Key takeaways from our study:
New York stands apart from the other three major metropolitan areas. Its extensive transit network fundamentally reshapes commuting patterns, reducing reliance on private vehicles.
In Dallas, Los Angeles, and Chicago, car is the main mode of commute in a large share of neighborhoods. Census block groups in which more than 80% of workers use a car as the main commute mode account for 60% of all block groups in Dallas, 47% in Los Angeles, and 43% in Chicago. New York still has a significant share of 20%, but much lower than the other three metros.
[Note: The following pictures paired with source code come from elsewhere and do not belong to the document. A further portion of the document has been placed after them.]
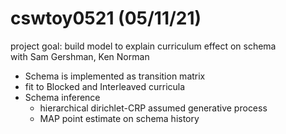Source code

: # cswtoy0521 (05/11/21)
project goal: build model to explain curriculum effect on schema  
with Sam Gershman, Ken Norman

- Schema is implemented as transition matrix
- fit to Blocked and Interleaved curricula
- Schema inference 
  - hierarchical dirichlet-CRP assumed generative process
  - MAP point estimate on schema history 

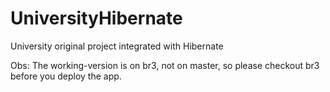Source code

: # UniversityHibernate
University original project integrated with Hibernate

Obs: The working-version is on br3, not on master, so please checkout br3 before you deploy the app.
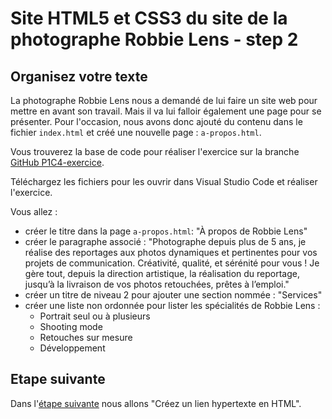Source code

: # Site HTML5 et CSS3 du site de la photographe Robbie Lens - step 2

## Organisez votre texte

La photographe Robbie Lens nous a demandé de lui faire un site web pour mettre en avant son travail.
Mais il va lui falloir également une page pour se présenter.
Pour l'occasion, nous avons donc ajouté du contenu dans le fichier `index.html` et créé une nouvelle page : `a-propos.html`.

Vous trouverez la base de code pour réaliser l'exercice sur la branche <a href="https://github.com/OpenClassrooms-Student-Center/1603881-creez-votre-site-web-avec-html5-et-css3/tree/P1C4-exercice">GitHub P1C4-exercice</a>.

Téléchargez les fichiers pour les ouvrir dans Visual Studio Code et réaliser l'exercice.

Vous allez :

- créer le titre dans la page `a-propos.html`: "À propos de Robbie Lens"
- créer le paragraphe associé : "Photographe depuis plus de 5 ans, je réalise des reportages aux photos dynamiques et pertinentes pour vos projets de communication. Créativité, qualité, et sérénité pour vous ! Je gère tout, depuis la direction artistique, la réalisation du reportage, jusqu’à la livraison de vos photos retouchées, prêtes à l’emploi."
- créer un titre de niveau 2 pour ajouter une section nommée : "Services"
- créer une liste non ordonnée pour lister les spécialités de Robbie Lens :
  - Portrait seul ou à plusieurs
  - Shooting mode
  - Retouches sur mesure
  - Développement

## Etape suivante

Dans l'<a href="https://github.com/GregLeBarbar/html-css-robbie-lens/tree/step3">étape suivante</a> nous allons "Créez un lien hypertexte en HTML".
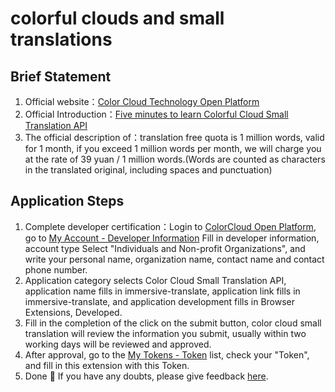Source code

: # colorful clouds and small translations

## Brief Statement

1. Official website：[Color Cloud Technology Open Platform](https://dashboard.caiyunapp.com/)
2. Official Introduction：[Five minutes to learn Colorful Cloud Small Translation API](https://docs.caiyunapp.com/blog/2018/09/03/lingocloud-api/)
3. The official description of：translation free quota is 1 million words, valid for 1 month, if you exceed 1 million words per month, we will charge you at the rate of 39 yuan / 1 million words.(Words are counted as characters in the translated original, including spaces and punctuation)

## Application Steps

1. Complete developer certification：Login to [ColorCloud Open Platform](https://dashboard.caiyunapp.com/), go to [My Account - Developer Information](https://dashboard.caiyunapp.com/user/user/info/) Fill in developer information, account type Select "Individuals and Non-profit Organizations", and write your personal name, organization name, contact name and contact phone number.
2. Application category selects Color Cloud Small Translation API, application name fills in immersive-translate, application link fills in immersive-translate, and application development fills in Browser Extensions, Developed.
3. Fill in the completion of the click on the submit button, color cloud small translation will review the information you submit, usually within two working days will be reviewed and approved.
4. After approval, go to the [My Tokens - Token](https://dashboard.caiyunapp.com/v1/token/) list, check your "Token", and fill in this extension with this Token.
5. Done 🎉 If you have any doubts, please give feedback [here](https://github.com/immersive-translate/immersive-translate/issues/137).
Costs are significant, even though fuel prices were not at historically high levels in February 2026. Moreover, there are very large differences across metropolitan areas. Los Angeles has by far the highest car commuting cost. The median commuting fuel cost across block groups is at $26.24 per household per week, compared to slightly more than $16 in Chicago and Dallas, and just $10.23 in New York. Restricting the sample to car-owning households raises the Los Angeles median to $28.16 per week, while New York remains the lowest-cost city at $12.85 per week. This is striking because fuel prices in New York and Chicago are similar. However, New York benefits from shorter commutes and lower car usage.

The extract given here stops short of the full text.